* [What is needed]: Search the records for the string "merko". Copy each line where it occurs.
*** Opening Records provided ***
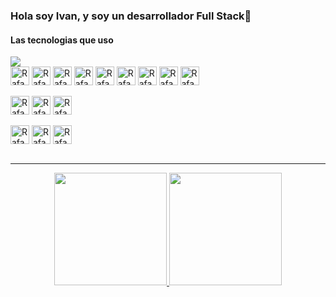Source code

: ### Hola soy Ivan, y soy un desarrollador Full Stack👋
<h4>Las tecnologias que uso</h4>

<img align="center" src="https://c.tenor.com/ko4tpRh2FTcAAAAi/mr-free-super-tux.gif">
<div>
  <img align="center" alt="Rafa-Js" height="30" src="https://img.shields.io/badge/JavaScript-F7DF1E?style=for-the-badge&logo=javascript&logoColor=black">
  <img align="center" alt="Rafa-Ts" height="30" src="https://img.shields.io/badge/TypeScript-007ACC?style=for-the-badge&logo=typescript&logoColor=white">
  <img align="center" alt="Rafa-HTML" height="30" src="https://img.shields.io/badge/HTML5-E34F26?style=for-the-badge&logo=html5&logoColor=white">
  <img align="center" alt="Rafa-CSS" height="30" src="https://img.shields.io/badge/CSS-239120?&style=for-the-badge&logo=css3&logoColor=white">
  <img align="center" alt="Rafa-React" height="30" src="https://img.shields.io/badge/React-20232A?style=for-the-badge&logo=react&logoColor=61DAFB">
  <img align="center" alt="Rafa-CSS" height="30" src="https://img.shields.io/badge/Angular-DD0031?style=for-the-badge&logo=angular&logoColor=white">
  <img align="center" alt="Rafa-CSS" height="30" src="https://img.shields.io/badge/Vue.js-35495E?style=for-the-badge&logo=vue.js&logoColor=4FC08D">
  <img align="center" alt="Rafa-CSS" height="30" src="https://img.shields.io/badge/Laravel-FF2D20?style=for-the-badge&logo=laravel&logoColor=white">
  <img align="center" alt="Rafa-CSS" height="30" src="https://img.shields.io/badge/Spring-6DB33F?style=for-the-badge&logo=spring&logoColor=white">
</div>
  <br>
<div>
  <img align="center" alt="Rafa-CSS" height="30" src="https://img.shields.io/badge/Tailwind_CSS-38B2AC?style=for-the-badge&logo=tailwind-css&logoColor=white">
  <img align="center" alt="Rafa-CSS" height="30" src="https://img.shields.io/badge/Bootstrap-563D7C?style=for-the-badge&logo=bootstrap&logoColor=white">
  <img align="center" alt="Rafa-CSS" height="30" src="https://img.shields.io/badge/Material--UI-0081CB?style=for-the-badge&logo=material-ui&logoColor=white">
</div>
<br>
<div>
  <img align="center" alt="Rafa-CSS" height="30" src="https://img.shields.io/badge/MySQL-00000F?style=for-the-badge&logo=mysql&logoColor=white">
  <img align="center" alt="Rafa-CSS" height="30" src="https://img.shields.io/badge/PostgreSQL-316192?style=for-the-badge&logo=postgresql&logoColor=white">
  <img align="center" alt="Rafa-CSS" height="30" src="https://img.shields.io/badge/MongoDB-4EA94B?style=for-the-badge&logo=mongodb&logoColor=white">
</div>

<br>
<hr>
<div align="center">
  <a href="https://github.com/rafaballerini">
  <img height="180em" src="https://github-readme-stats.vercel.app/api?username=talivan5&show_icons=true&theme=merko&include_all_commits=true&count_private=true"/>
  <img height="180em" src="https://github-readme-stats.vercel.app/api/top-langs/?username=talivan5&layout=compact&langs_count=7&theme=merko"/>
</div>
  
  <!---![Snake animation](https://github.com/talivan5/talivan5/blob/output/github-contribution-grid-snake.svg)-->
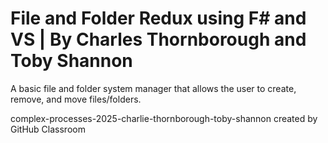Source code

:# File and Folder Redux using F# and VS | By Charles Thornborough and Toby Shannon
A basic file and folder system manager that allows the user to create, remove, and move files/folders.

complex-processes-2025-charlie-thornborough-toby-shannon created by GitHub Classroom

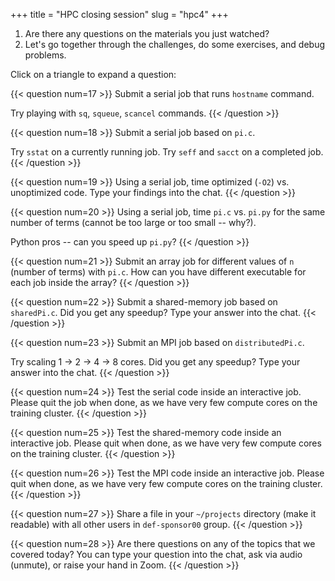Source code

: +++
title = "HPC closing session"
slug = "hpc4"
+++

1. Are there any questions on the materials you just watched?
1. Let's go together through the challenges, do some exercises, and debug problems.

Click on a triangle to expand a question:

{{< question num=17 >}}
Submit a serial job that runs `hostname` command.

Try playing with `sq`, `squeue`, `scancel` commands.
{{< /question >}}

{{< question num=18 >}}
Submit a serial job based on `pi.c`.

Try `sstat` on a currently running job. Try `seff` and `sacct` on a completed job.
{{< /question >}}

{{< question num=19 >}}
Using a serial job, time optimized (`-O2`) vs. unoptimized code. Type your findings into the chat.
{{< /question >}}

{{< question num=20 >}}
Using a serial job, time `pi.c` vs. `pi.py` for the same number of terms (cannot be too large or too small -- why?).

Python pros -- can you speed up `pi.py`?
{{< /question >}}

{{< question num=21 >}}
Submit an array job for different values of `n` (number of terms) with `pi.c`. How can you have different executable for
each job inside the array?
{{< /question >}}

{{< question num=22 >}}
Submit a shared-memory job based on `sharedPi.c`. Did you get any speedup? Type your answer into the chat.
{{< /question >}}

{{< question num=23 >}}
Submit an MPI job based on `distributedPi.c`.

Try scaling 1 → 2 → 4 → 8 cores. Did you get any speedup? Type your answer into the chat.
{{< /question >}}

{{< question num=24 >}}
Test the serial code inside an interactive job. Please quit the job when done, as we have very few compute cores on the training cluster.
{{< /question >}}

{{< question num=25 >}}
Test the shared-memory code inside an interactive job. Please quit when done, as we have very few compute cores on the training cluster.
{{< /question >}}

{{< question num=26 >}}
Test the MPI code inside an interactive job. Please quit when done, as we have very few compute cores on the training cluster.
{{< /question >}}

{{< question num=27 >}}
Share a file in your `~/projects` directory (make it readable) with all other users in `def-sponsor00` group.
{{< /question >}}

{{< question num=28 >}}
Are there questions on any of the topics that we covered today? You can type your question into the chat, ask via audio
(unmute), or raise your hand in Zoom.
{{< /question >}}
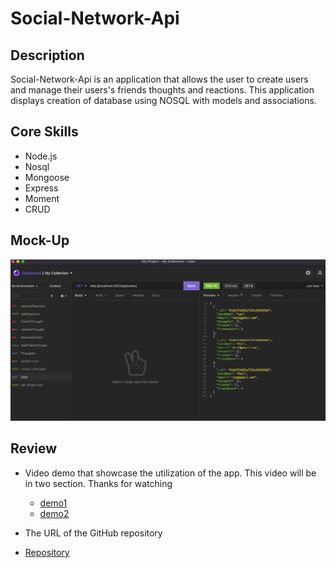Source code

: # Social-Network-Api


## Description
 Social-Network-Api is an application that allows the user to create users and manage their users's friends thoughts and reactions. This application displays creation of database using NOSQL with models and associations.

## Core Skills

* Node.js
* Nosql
* Mongoose
* Express
* Moment
* CRUD


## Mock-Up


![Online-shop ](./social-Api.png)


## Review

* Video demo that showcase the utilization of the app. This video will be in two section. Thanks for   watching
  * [demo1](https://watch.screencastify.com/v/lNIk9fp5rQJNI4m7CPNQ)
  * [demo2](https://watch.screencastify.com/v/ZOqUvNwZnwHIS7IcZ675)

* The URL of the GitHub repository 
* [Repository](https://github.com/Chrisolsen1993/Social-Network-Api)
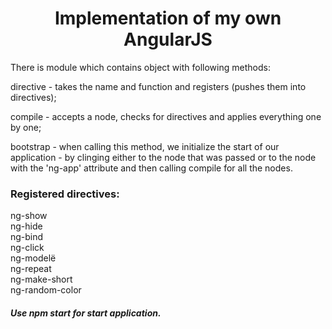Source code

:   <h1 align='center'> Implementation of my own AngularJS </h1>
  There is module which contains object with following methods:

directive - takes the name and function and registers (pushes them into directives);

compile - accepts a node,  checks for directives and applies everything one by one;

bootstrap - when calling this method, we initialize the start of our application - by clinging either
            to the node that was passed or to the node with the 'ng-app' attribute and then calling
            compile for all the nodes.

 <h3> Registered directives: </h3> 

ng-show <br>
ng-hide <br>
ng-bind <br>
ng-click <br>
ng-modelё <br>
ng-repeat <br>
ng-make-short <br>
ng-random-color <br>

 <h5> Use npm start for start application. <h5>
*** Closing Records provided ***
* [Exercise output]:
  <img height="180em" src="https://github-readme-stats.vercel.app/api?username=talivan5&show_icons=true&theme=merko&include_all_commits=true&count_private=true"/>
  <img height="180em" src="https://github-readme-stats.vercel.app/api/top-langs/?username=talivan5&layout=compact&langs_count=7&theme=merko"/>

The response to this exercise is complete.